There was one which I did enjoy writing, a historical account of my extended family’s affair with pursuing the American Dream. I interviewed my father, looked at his old photographs, read old letters he sent and received from his sisters in the United States, and wrote a short account based on all of these. That was fun to write. But that was it.

After college, I tried so hard to return to creative writing. But I failed miserably. Only after establishing a personal relationship with the craft through daily journaling and encountering the beautiful world of poetry did I felt like I had a good chance of returning to honest, joyful, and beautiful prose.

But I never really left academic writing. For more than seven years, I worked as a freelance editor for undergrads, masters, and PhDs. Every month, I spent over 40 hours poring into academic journal manuscripts, theses, and papers, making sure their language and logic is sound and that they aren’t missing an in-text citation or a reference.

A couple of months ago, I realized that although I was editing academic papers and intuitively knew what makes a good paper, I haven’t written a single one in almost a decade. I was so busy and happy writing blog posts, newsletter dispatches, poems, and journal entries that I began to shed off academic writing.

And so when I got a research proposal writing gig last March—a quantitative study on subjective experiences of inclusion among employees with disabilities—I was surprised to realize that I have forgotten how to write a research proposal. I watched YouTube videos after YouTube videos of tutorials on research writing and browsed multiple samples until I finally remembered.

I finished the gig, the client was happy, and she told me the proposal was accepted. This July, we would resume working together to finish writing the rest of the paper.

What does this long story have to do with writing a book about Los Baños?

The Ateneo Institute of Literary Arts and Practices (AILAP) released a call of submission for its 20th Ateneo National Writer’s Workshop (ANWW20) this year. AILAP was particularly interested in essay submissions that combine academic writing with literary, creative, and poetic writing. The deadline for submissions was April 1.

The deadline was at the back of my mind while I was was helping my client write her research proposal last March. I consider the essay, specifically the personal narrative essay, as my main creative writing form, and I was interested in how I could combine research and literary writing in my work, so attending AILAP’s workshop made a lot of sense.

I finished writing for my client ten days before AILAP’s deadline. I was tired from all the research and writing I did for the past three weeks that I doubted whether I could write something from scratch to send to AILAP.

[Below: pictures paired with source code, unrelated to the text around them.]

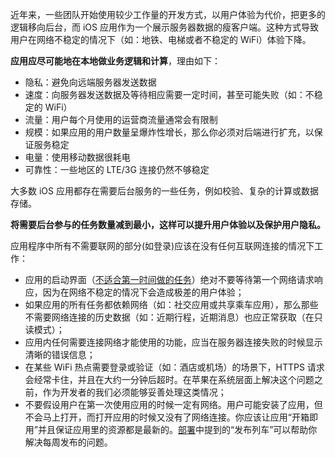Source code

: 近年来，一些团队开始使用较少工作量的开发方式，以用户体验为代价，把更多的逻辑移向后台，而 iOS 应用作为一个展示服务器数据的瘦客户端。这种方式导致用户在网络不稳定的情况下（如：地铁、电梯或者不稳定的 WiFi）体验下降。

**应用应尽可能地在本地做业务逻辑和计算**，理由如下：

- 隐私：避免向远端服务器发送数据
- 速度：向服务器发送数据及等待相应需要一定时间，甚至可能失败（如：不稳定的 WiFi）
- 流量：用户每个月使用的运营商流量通常会有限制
- 规模：如果应用的用户数量呈爆炸性增长，那么你必须对后端进行扩充，以保证服务稳定
- 电量：使用移动数据很耗电
- 可靠性：一些地区的 LTE/3G 连接仍然不够稳定

大多数 iOS 应用都存在需要后台服务的一些任务，例如校验、复杂的计算或数据存储。

**将需要后台参与的任务数量减到最小，这样可以提升用户体验以及保护用户隐私。**

应用程序中所有不需要联网的部分(如登录)应该在没有任何互联网连接的情况下工作：

- 应用的启动界面（[不适合第一时间做的任务](https://developer.apple.com/ios/human-interface-guidelines/icons-and-images/launch-screen/)）绝对不要等待第一个网络请求响应，因为在网络不稳定的情况下会造成极差的用户体验；
- 如果应用的所有任务都依赖网络（如：社交应用或共享乘车应用），那么那些不需要网络连接的历史数据（如：近期行程，近期消息）也应正常获取（在只读模式）；
- 应用内任何需要连接网络才能使用的功能，应当在服务器连接失败的时候显示清晰的错误信息；
- 在某些 WiFi 热点需要登录或验证（如：酒店或机场）的场景下，HTTPS 请求会经常卡住，并且在大约一分钟后超时。在苹果在系统层面上解决这个问题之前，作为开发者的我们必须能够妥善处理这类情况；
- 不要假设用户在第一次使用应用的时候一定有网络。用户可能安装了应用，但不会马上打开，而打开应用的时候又没有了网络连接。你应该让应用“开箱即用”并且保证应用里的资源都是最新的。[部署](/deployment)中提到的“发布列车”可以帮助你解决每周发布的问题。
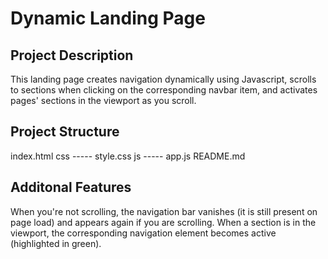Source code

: <h1>Dynamic Landing Page</h1>

<h2>Project Description</h2>
This landing page creates navigation dynamically using Javascript, scrolls to sections when clicking on the corresponding navbar item, and activates pages' sections in the viewport as you scroll.

<h2>Project Structure</h2>
index.html
css
----- style.css
js
----- app.js
README.md

<h2>Additonal Features</h2>
When you're not scrolling, the navigation bar vanishes (it is still present on page load) and appears again if you are scrolling. When a section is in the viewport, the corresponding navigation element becomes active (highlighted in green).
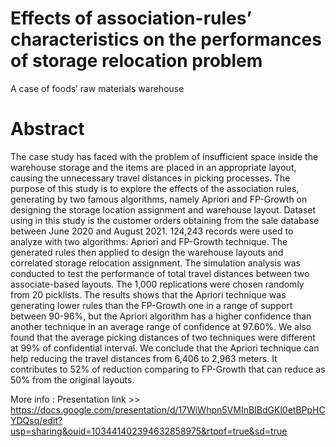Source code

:# Effects of association-rules’ characteristics on the performances of storage relocation problem 
A case of foods’ raw materials warehouse

# Abstract
The case study has faced with the problem of insufficient space inside the warehouse storage and the items are placed in an appropriate layout, causing the unnecessary travel distances in picking processes. The purpose of this study is to explore the effects of the association rules, generating by two famous algorithms, namely Apriori and FP-Growth on designing the storage location assignment and warehouse layout. Dataset using in this study is the customer orders obtaining from the sale database between June 2020 and August 2021. 124,243 records were used to analyze with two algorithms: Apriori and FP-Growth technique. The generated rules then applied to design the warehouse layouts and correlated storage relocation assignment. The simulation analysis was conducted to test the performance of total travel distances between two associate-based layouts. The 1,000 replications were chosen randomly from 20 picklists. The results shows that the Apriori technique was generating lower rules than the FP-Growth one in a range of support between 90-96%, but the Apriori algorithm has a higher confidence than another technique in an average range of confidence at 97.60%. We also found that the average picking distances of two techniques were different at 99% of confidential interval. We conclude that the Apriori technique can help reducing the travel distances from 6,406 to 2,963 meters. It contributes to 52% of reduction comparing to FP-Growth that can reduce as 50% from the original layouts. 

More info : Presentation link >> https://docs.google.com/presentation/d/17WiWhpn5VMInBIBdGKl0etBPpHCYDQsq/edit?usp=sharing&ouid=103441402394632858975&rtpof=true&sd=true
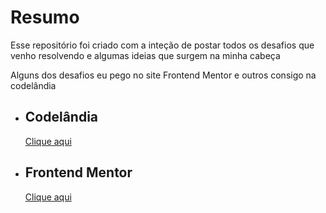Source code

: <h1>Resumo</h1>
<p>Esse repositório foi criado com a inteção de postar todos os desafios que venho resolvendo e algumas ideias que surgem na minha cabeça</p>
<p>Alguns dos desafios eu pego no site Frontend Mentor e outros consigo na codelândia</p>
<ul>
  <li>
    <h2>Codelândia</h2>
    <a href="https://www.figma.com/file/Yb9IBH56g7T1hdIyZ3BMNO/Desafios---Codel%C3%A2ndia?t=qq5s7k3qvIPLLNaj-6">Clique aqui</a>
  </li>
  <li>
    <h2>Frontend Mentor</h2>
    <a href="https://www.frontendmentor.io/">Clique aqui</a>
  </li>
</ul>
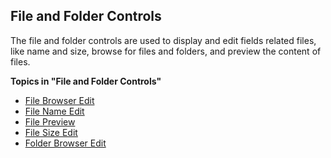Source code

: ## File and Folder Controls

The file and folder controls are used to display and edit fields related files, like name and size, browse for files and folders, and preview the content of files.

**Topics in "File and Folder Controls"**
* [File Browser Edit](file-and-folder-controls/file-browser-edit.md)
* [File Name Edit](file-and-folder-controls/file-name-edit.md)
* [File Preview](file-and-folder-controls/file-preview.md)
* [File Size Edit](file-and-folder-controls/file-size-edit.md)
* [Folder Browser Edit](file-and-folder-controls/folder-browser-edit.md)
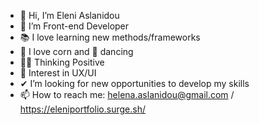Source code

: - 👋 Hi, I’m Eleni Aslanidou
- 👀 I’m Front-end Developer
- 📚 I love learning new methods/frameworks
- 🌽 I love corn and 💃 dancing
- 💭➕ Thinking Positive 
- 💎 Interest in UX/UI
- ✔ I’m looking for new opportunities to develop my skills
- 📫 How to reach me: helena.aslanidou@gmail.com / https://eleniportfolio.surge.sh/

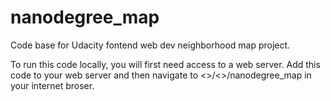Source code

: # nanodegree_map
Code base for Udacity fontend web dev neighborhood map project.

To run this code locally, you will first need access to a web server.  Add
this code to your web server and then navigate to
<<your web server>>/<<your root>>/nanodegree_map in your internet broser.
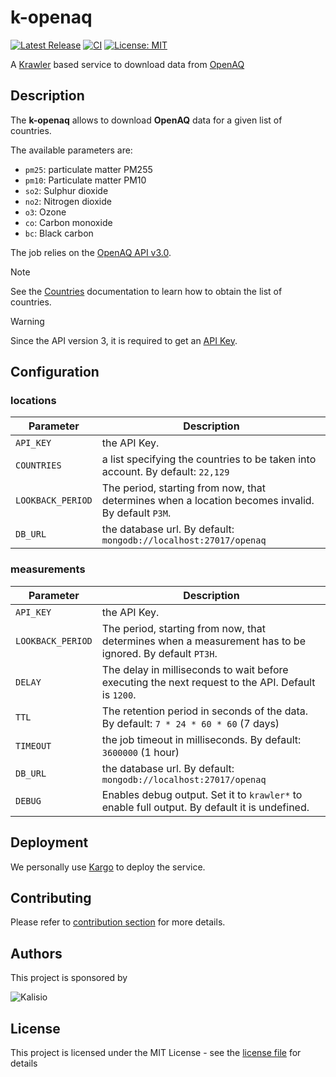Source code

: # k-openaq

[![Latest Release](https://img.shields.io/github/v/tag/kalisio/k-openaq?sort=semver&label=latest)](https://github.com/kalisio/k-openaq/releases)
[![CI](https://github.com/kalisio/k-openaq/actions/workflows/main.yaml/badge.svg)](https://github.com/kalisio/k-openaq/actions/workflows/main.yaml)
[![License: MIT](https://img.shields.io/badge/License-MIT-yellow.svg)](https://opensource.org/licenses/MIT)

A [Krawler](https://kalisio.github.io/krawler/) based service to download data from [OpenAQ](https://openaq.org)

## Description

The **k-openaq** allows to download **OpenAQ** data for a given list of countries.

The available parameters are:
* `pm25`: particulate matter PM255
* `pm10`: Particulate matter PM10
* `so2`: Sulphur dioxide  
* `no2`: Nitrogen dioxide 
* `o3`: Ozone
* `co`: Carbon monoxide 
* `bc`: Black carbon

The job relies on the [OpenAQ API v3.0](https://docs.openaq.org/api).

> [!NOTE] 
> See the [Countries](https://docs.openaq.org/resources/countries) documentation to learn how to obtain the list of countries.

> [!WARNING]
> Since the API version 3, it is required to get an [API Key](https://docs.openaq.org/using-the-api/quick-start).

## Configuration

### locations

| Parameter | Description |
|---|---|
| `API_KEY` | the API Key. |
| `COUNTRIES` | a list specifying the countries to be taken into account. By default:  `22,129` |
| `LOOKBACK_PERIOD` |The period, starting from now, that determines when a location becomes invalid. By default `P3M`. |
| `DB_URL` | the database url. By default: `mongodb://localhost:27017/openaq` |

### measurements

| Parameter | Description |
|---|---|
| `API_KEY` | the API Key. |
| `LOOKBACK_PERIOD` | The period, starting from now, that determines when a measurement has to be ignored. By default `PT3H`. |
| `DELAY`| The delay in milliseconds to wait before executing the next request to the API. Default is `1200`. |
| `TTL` | The retention period in seconds of the data. By default: `7 * 24 * 60 * 60` (7 days) |
| `TIMEOUT` | the job timeout in milliseconds. By default: `3600000` (1 hour)|
| `DB_URL` | the database url. By default: `mongodb://localhost:27017/openaq` |
| `DEBUG` | Enables debug output. Set it to `krawler*` to enable full output. By default it is undefined. |

## Deployment

We personally use [Kargo](https://kalisio.github.io/kargo/) to deploy the service.

## Contributing

Please refer to [contribution section](./CONTRIBUTING.md) for more details.

## Authors

This project is sponsored by 

![Kalisio](https://s3.eu-central-1.amazonaws.com/kalisioscope/kalisio/kalisio-logo-black-256x84.png)

## License

This project is licensed under the MIT License - see the [license file](./LICENSE) for details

I was ready to let it go but the fear of regret was too much to bear. Also, I was able to write the first draft for my client’s proposal in just ten days. Knowing that I could pull something like this was too hard to ignore. So, I gave it a try. I told myself, I will send the essay to AILAP no matter what its form.

With only ten days, I got right to work. I decided to write about something I know and incorporate writings I already have in my journal and website. The topic was easy: I will be writing about walking, specifically the long walk I did from Los Baños to San Pablo City in June 2022. I will explore the questions that that walk provoked, namely “why was I walking?” and mine my journals for answers.

Since AILAP requires work that uses a theory, I looked for something in the literature and discovered autoethnography. I used autoethnography to talk about walking, how walking can be used as an alternative method for research, particularly researching oneself, and how all of these tie up to me leaving my childhood religion and using walking to cope from it.

On April 1, I managed to put together a 5,000-word entry, which I happily sent. About three weeks later, I received an email from AILAP telling me that my entry landed me a seat at the ANWW20 as fellow where I am joining seven other young writers from different parts of the Philippines.

This will be my first national writing workshop, so I am approaching it with intention. I am looking at the workshop not just as a way for me to find integration between the creative writing, which I knew as a child, left in college, and am returning to these days, and the academic writing, which I am not yet ready to lose and may never.